The spread of a new strain of coronavirus was first noticed in 2012, when clusters of pneumonia cases were reported from Qatar, Saudi Arabia, Jordan, Germany and Britain. Cases have now been reported in at least 15 countries across Asia, Africa and Europe. Although many people affected by it are now recovering from their illness, 45% have died – half of them from a complication called acute respiratory distress syndrome (ARDS). ARDS occurs when tiny air sacs in the lungs (alveoli) fill with fluid rather than oxygen; it requires intensive care treatment to save lives. It is not known why some people develop ARDS while others do not. This year's outbreak started with an English patient who had recently flown to Saudi Arabia.
He fell ill in June and then passed on his infection to several family members who he was staying with. Two of them also became seriously ill; one subsequently died.

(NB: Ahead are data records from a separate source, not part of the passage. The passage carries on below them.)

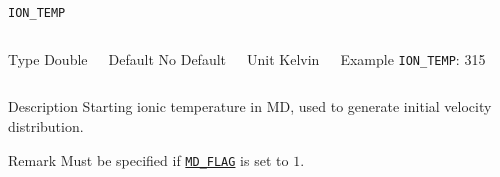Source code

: \documentclass[xcolor=dvipsnames,t]{beamer}
\begin{document}
\begin{frame}[allowframebreaks]{\texttt{ION\_TEMP}} \label{ION_TEMP}
\vspace*{-12pt}
\begin{columns}
\begin{block}{Type}
Double
\end{block}

\begin{block}{Default}
No Default
\end{block}

\begin{block}{Unit}
Kelvin
\end{block}

\begin{block}{Example}
\texttt{ION\_TEMP}: 315
\end{block}
\end{columns}

\begin{block}{Description}
Starting ionic temperature in MD, used to generate initial velocity distribution.
\end{block}

\begin{block}{Remark}
Must be specified if \hyperlink{MD_FLAG}{\texttt{MD\_FLAG}} is set to $1$.
\end{block}

\end{frame}
\end{document}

This suggests that while viruses like human coronaviruses often cause mild or no symptoms at all, they can pose serious risks for certain individuals if they make themselves vulnerable through travel or mixing closely with infected persons – particularly hospital staff who treat people coming down with severe illnesses without knowing what has caused them. Other scientists working in labs may be most at risk.
We're starting to understand what these viruses look like: every time we see a coronavirus we know it's going to be closer to SARS, says Ab Osterhaus, a virologist and dean of research at Erasmus University Medical Center Rotterdam in the Netherlands. I hope I'm wrong but I think [another big outbreak] could happen again.